This trend is similar in ptrtoint instruction as well. When compiling SPEC 2017
with -O0, there are 23,208 ptrtoint instructions, but among them 22,016 (94.8%)
are generated by Clang frontend to represent pointer subtraction.
They aren't effectively optimized out because there are even more ptrtoints (31,721) after -O3.
This is bad for performance because existence of ptrtoint makes analysis return conservative
result as a pointer can be escaped through the cast.
Memory accesses to a pointer came from inttoptr is assumed
to possibly access anywhere, therefore it may block
store-to-load forwarding, merging two same loads, etc.

I believe this can be addressed by applying two patches - first one is representing pointer subtraction with a dedicated intrinsic function, llvm.psub, and second one is disabling InstCombine transformation

    %q = load i8*, i8** %p1
    store i8* %q, i8** %p2
=>
  %1 = bitcast i8** %p1 to i64*
  %q1 = load i64, i64* %1, align 8
  %2 = bitcast i8** %p2 to i64*
  store i64 %q1, i64* %2, align 8

This transformation can introduce inttoptrs later if loads are followed (https://godbolt.org/z/wsZ3II ).
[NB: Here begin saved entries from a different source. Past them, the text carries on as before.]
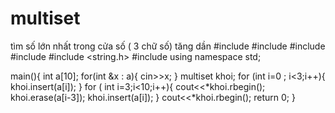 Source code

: # multiset
tìm số lớn nhất trong cửa số ( 3 chữ số) tăng dần
#include <iostream>
#include <iomanip>
#include <string>
#include <cstring>
#include <string.h>
#include <set>
using namespace std;

main(){
int a[10];
for(int &x : a){
	cin>>x;
}
multiset <int > khoi;
for (int i=0 ; i<3;i++){
	khoi.insert(a[i]);
}
for ( int i=3;i<10;i++){
	cout<<*khoi.rbegin();
	khoi.erase(a[i-3]);
	khoi.insert(a[i]);
}
cout<<*khoi.rbegin();
	return 0;
}
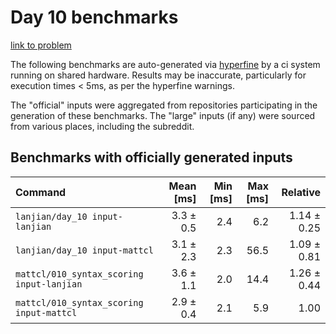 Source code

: # Day 10 benchmarks

[link to problem](http://adventofcode.com/2021/day/10)

The following benchmarks are auto-generated via [hyperfine](https://github.com/sharkdp/hyperfine) by a ci system running on shared hardware. Results may be inaccurate, particularly for execution times < 5ms, as per the hyperfine warnings.

The "official" inputs were aggregated from repositories participating in the generation of these benchmarks. The "large" inputs (if any) were sourced from various places, including the subreddit.

## Benchmarks with officially generated inputs
| Command | Mean [ms] | Min [ms] | Max [ms] | Relative |
|:---|---:|---:|---:|---:|
| `lanjian/day_10 input-lanjian` | 3.3 ± 0.5 | 2.4 | 6.2 | 1.14 ± 0.25 |
| `lanjian/day_10 input-mattcl` | 3.1 ± 2.3 | 2.3 | 56.5 | 1.09 ± 0.81 |
| `mattcl/010_syntax_scoring input-lanjian` | 3.6 ± 1.1 | 2.0 | 14.4 | 1.26 ± 0.44 |
| `mattcl/010_syntax_scoring input-mattcl` | 2.9 ± 0.4 | 2.1 | 5.9 | 1.00 |
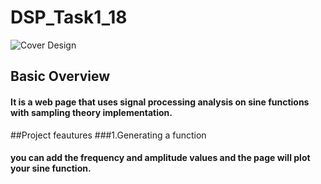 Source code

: # DSP_Task1_18

![Cover Design](https://user-images.githubusercontent.com/87495750/197374339-c3fbdf65-fdc7-41bd-b539-b2932fc679f8.gif#center)

## Basic Overview
#### It is a web page that uses signal processing analysis on sine functions with sampling theory implementation.

##Project feautures
###1.Generating a function
#### you can add the frequency and amplitude values and the page will plot your sine function.
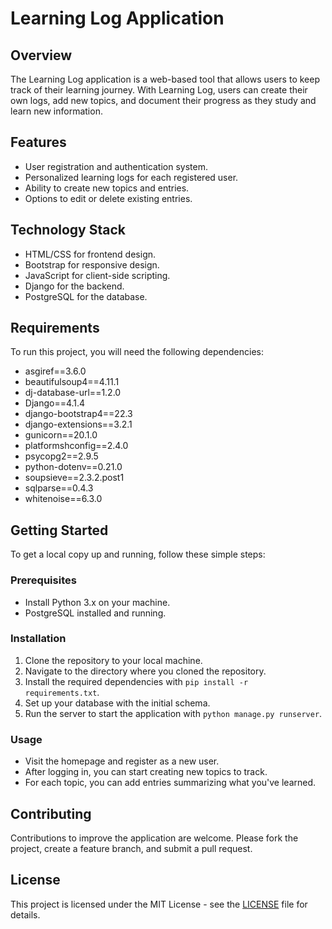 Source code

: # Learning Log Application

## Overview
The Learning Log application is a web-based tool that allows users to keep track of their learning journey. With Learning Log, users can create their own logs, add new topics, and document their progress as they study and learn new information.

## Features
- User registration and authentication system.
- Personalized learning logs for each registered user.
- Ability to create new topics and entries.
- Options to edit or delete existing entries.

## Technology Stack
- HTML/CSS for frontend design.
- Bootstrap for responsive design.
- JavaScript for client-side scripting.
- Django for the backend.
- PostgreSQL for the database.

## Requirements
To run this project, you will need the following dependencies:
- asgiref==3.6.0
- beautifulsoup4==4.11.1
- dj-database-url==1.2.0
- Django==4.1.4
- django-bootstrap4==22.3
- django-extensions==3.2.1
- gunicorn==20.1.0
- platformshconfig==2.4.0
- psycopg2==2.9.5
- python-dotenv==0.21.0
- soupsieve==2.3.2.post1
- sqlparse==0.4.3
- whitenoise==6.3.0

## Getting Started
To get a local copy up and running, follow these simple steps:

### Prerequisites
- Install Python 3.x on your machine.
- PostgreSQL installed and running.

### Installation
1. Clone the repository to your local machine.
2. Navigate to the directory where you cloned the repository.
3. Install the required dependencies with `pip install -r requirements.txt`.
4. Set up your database with the initial schema.
5. Run the server to start the application with `python manage.py runserver`.

### Usage
- Visit the homepage and register as a new user.
- After logging in, you can start creating new topics to track.
- For each topic, you can add entries summarizing what you've learned.

## Contributing
Contributions to improve the application are welcome. Please fork the project, create a feature branch, and submit a pull request.

## License
This project is licensed under the MIT License - see the [LICENSE](https://choosealicense.com/licenses/mit/) file for details.


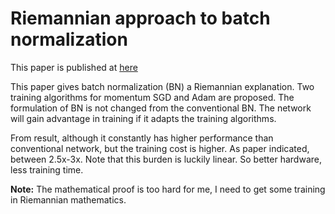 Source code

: # Riemannian approach to batch normalization

This paper is published at [here](https://arxiv.org/abs/1709.09603)

This paper gives batch normalization (BN) a Riemannian explanation.
Two training algorithms for momentum SGD and Adam are proposed.
The formulation of BN is not changed from the conventional BN.
The network will gain advantage in training if it adapts the training algorithms.

From result, although it constantly has higher performance than conventional
network, but the training cost is higher. As paper indicated, between
2.5x-3x. Note that this burden is luckily linear. So better hardware, less
training time.

__Note:__ The mathematical proof is too hard for me, I need to get some training
in Riemannian mathematics.
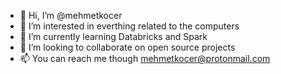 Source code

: - 👋 Hi, I’m @mehmetkocer
- 👀 I’m interested in everthing related to the computers
- 🌱 I’m currently learning Databricks and Spark
- 💞️ I’m looking to collaborate on open source projects
- 📫 You can reach me though mehmetkocer@protonmail.com

<!---
mehmetkocer/mehmetkocer is a ✨ special ✨ repository because its `README.md` (this file) appears on your GitHub profile.
You can click the Preview link to take a look at your changes.
--->
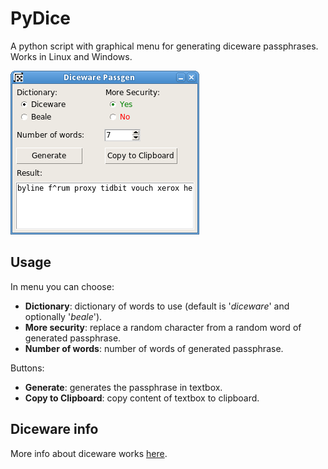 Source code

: PyDice
========
A python script with graphical menu for generating diceware passphrases. Works in Linux and Windows.

![Pydice](screenshots/dicegen.png)

Usage
-----
In menu you can choose:

* **Dictionary**: dictionary of words to use (default is '*diceware*' and optionally '*beale*').
* **More security**: replace a random character from a random word of generated passphrase.
* **Number of words**: number of words of generated passphrase.

Buttons:

* **Generate**: generates the passphrase in textbox.
* **Copy to Clipboard**: copy content of textbox to clipboard.

Diceware info
-------------
More info about diceware works [here](http://world.std.com/~reinhold/diceware.html).


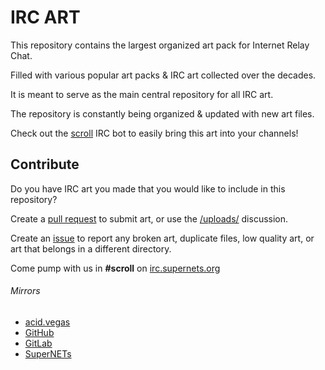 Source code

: # IRC ART

This repository contains the largest organized art pack for Internet Relay Chat.

Filled with various popular art packs & IRC art collected over the decades.

It is meant to serve as the main central repository for all IRC art.

The repository is constantly being organized & updated with new art files.

Check out the [scroll](https://github.com/acidvegas/scroll) IRC bot to easily bring this art into your channels!

## Contribute

Do you have IRC art you made that you would like to include in this repository?

Create a [pull request](https://github.com/ircart/ircart/pulls) to submit art, or use the [/uploads/](https://github.com/ircart/ircart/discussions/2) discussion.

Create an [issue](https://github.com/ircart/ircart/issues) to report any broken art, duplicate files, low quality art, or art that belongs in a different directory.

Come pump with us in **#scroll** on [irc.supernets.org](irc://irc.supernets.org)

###### Mirrors
- [acid.vegas](https://git.acid.vegas/ircart)
- [GitHub](https://github.com/ircart/ircart)
- [GitLab](https://gitlab.com/ircart/ircart)
- [SuperNETs](https://git.supernets.org/ircart/ircart) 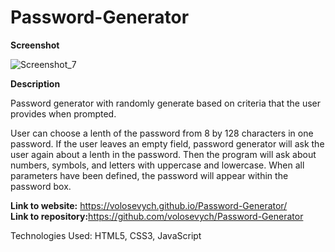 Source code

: # Password-Generator

<b>Screenshot</b>

![Screenshot_7](https://user-images.githubusercontent.com/66918031/89729176-546c8d00-d9f0-11ea-86f8-ef6974b50124.png)

<b>Description</b>

Password generator with randomly generate based on criteria that the user provides when prompted.

User can choose a lenth of the password from 8 by 128 characters in one password. If the user leaves an empty field, password generator will ask the user again about a lenth in the password.
Then the program will ask about numbers, symbols, and letters with uppercase and lowercase. 
When all parameters have been defined, the password will appear within the password box.

<strong>Link to website:</strong> https://volosevych.github.io/Password-Generator/ <br>
<strong>Link to repository:</strong>https://github.com/volosevych/Password-Generator

Technologies Used: HTML5, CSS3, JavaScript
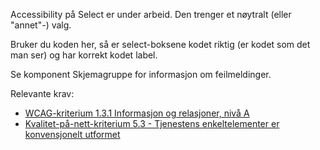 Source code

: Accessibility på Select er under arbeid. Den trenger et nøytralt (eller "annet"-) valg.


Bruker du koden her, så er select-boksene kodet riktig (er kodet som det man ser) og har korrekt kodet label.


Se komponent Skjemagruppe for informasjon om feilmeldinger.


Relevante krav:

- [WCAG-kriterium 1.3.1 Informasjon og relasjoner, nivå A](https://uu.difi.no/krav-og-regelverk/wcag-20-standarden/131-informasjon-og-relasjoner-niva)
- [Kvalitet-på-nett-kriterium 5.3 - Tjenestens enkeltelementer er konvensjonelt utformet](https://www.difi.no/fagomrader-og-tjenester/digitalisering-og-samordning/kvalitet-pa-nett/kriteriesett/53-tjenestens-enkeltelementer-er-konvensjonelt-utformet)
Both are discussed in https://bugs.llvm.org/show_bug.cgi?id=39846 as well.
After llvm.psub is used & this transformation is disabled, # of inttoptrs decreases from 22,771 to 1,565 (6.9%), and # of ptrtoints decreases from 31,721 to 7,772 (24.5%).

I'll introduce llvm.psub patch first.


--- Adding llvm.psub ---

By defining pointer subtraction intrinsic, we can get performance gain because it gives more undefined behavior than just subtracting two ptrtoints.

Patch https://reviews.llvm.org/D56598 adds llvm.psub(p1,p2) intrinsic function, which subtracts two pointers and returns the difference. Its semantic is as follows.
If p1 and p2 point to different objects, and neither of them is based on a pointer casted from an integer, `llvm.psub(p1, p2)` returns poison. For example,

%p = alloca
%q = alloca
%i = llvm.psub(p, q) ; %i is poison

This allows aggressive escape analysis on pointers. Given i = llvm.psub(p1, p2), if neither of p1 and p2 is based on a pointer casted from an integer, the llvm.psub call does not make p1 or p2 escape. (https://reviews.llvm.org/D56601 )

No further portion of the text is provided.